Japanese companies issued ¥1 trillion ($6.2 billion) [1] in convertible bonds during the first half of 2026 [1].

This surge in issuance signals a shift in corporate strategy as the Japanese market grapples with climbing interest rates. By utilizing convertible bonds, firms can secure capital at lower costs than traditional debt, delaying the full impact of monetary tightening on their balance sheets.

According to Bloomberg, Japanese companies have sold the highest amount of convertible bonds in more than two decades [2]. The trend reflects a broader need for flexible funding mechanisms as the cost of borrowing increases across the region.

Convertible bonds act as hybrid securities, starting as debt that pays interest but allowing investors to convert those bonds into equity shares at a later date. This structure typically allows the issuing company to offer a lower coupon rate than a standard corporate bond because of the potential for equity upside.

Bloomberg said companies are turning to the cheaper financing alternative as interest rates continue to climb [2]. The ¥1 trillion [1] figure marks a significant departure from previous years, where traditional loans and straight bonds were more prevalent.

Market analysts said that the preference for these instruments allows companies to manage their debt-to-equity ratios more dynamically. If the company's stock price rises, the bonds convert to shares, effectively erasing the debt without the company needing to pay back the principal in cash.

This trend comes as Japanese firms navigate a changing economic landscape characterized by the end of long-term ultra-low rate environments. The reliance on convertible instruments suggests that corporate treasurers are prioritizing liquidity and cost-reduction to maintain competitiveness.

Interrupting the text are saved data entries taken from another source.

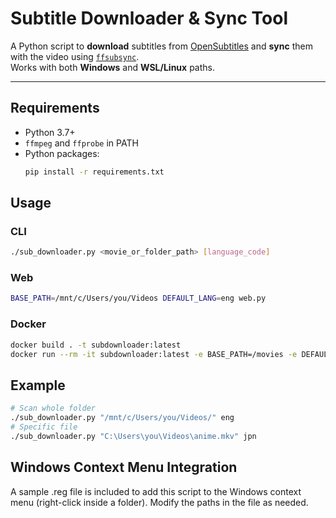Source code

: # Subtitle Downloader & Sync Tool

A Python script to **download** subtitles from [OpenSubtitles](https://www.opensubtitles.org/) and **sync** them with the video using [`ffsubsync`](https://github.com/smacke/ffsubsync).  
Works with both **Windows** and **WSL/Linux** paths.

---

## Requirements

- Python 3.7+
- `ffmpeg` and `ffprobe` in PATH
- Python packages:
  ```bash
  pip install -r requirements.txt
  ```

## Usage
### CLI
```bash
./sub_downloader.py <movie_or_folder_path> [language_code]
```

### Web
```bash
BASE_PATH=/mnt/c/Users/you/Videos DEFAULT_LANG=eng web.py
```

### Docker
```bash
docker build . -t subdownloader:latest
docker run --rm -it subdownloader:latest -e BASE_PATH=/movies -e DEFAULT_LANG=eng -e SECRET_KEY=random_secret_key SESSION_FILE_DIR=/tmp -p 5000:5000 -v /mnt/c/Users/you/Videos:/movies
```

## Example
```bash
# Scan whole folder
./sub_downloader.py "/mnt/c/Users/you/Videos/" eng
# Specific file
./sub_downloader.py "C:\Users\you\Videos\anime.mkv" jpn
```

## Windows Context Menu Integration
A sample .reg file is included to add this script to the Windows context menu (right-click inside a folder). Modify the paths in the file as needed.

Japanese companies have sold the highest amount of convertible bonds in more than two decades

The record-breaking issuance of convertible bonds indicates that Japanese corporations are aggressively hedging against rising borrowing costs. By opting for hybrid securities, companies are leveraging their equity potential to keep immediate interest expenses low, which suggests a cautious approach to liquidity management in a volatile interest rate environment.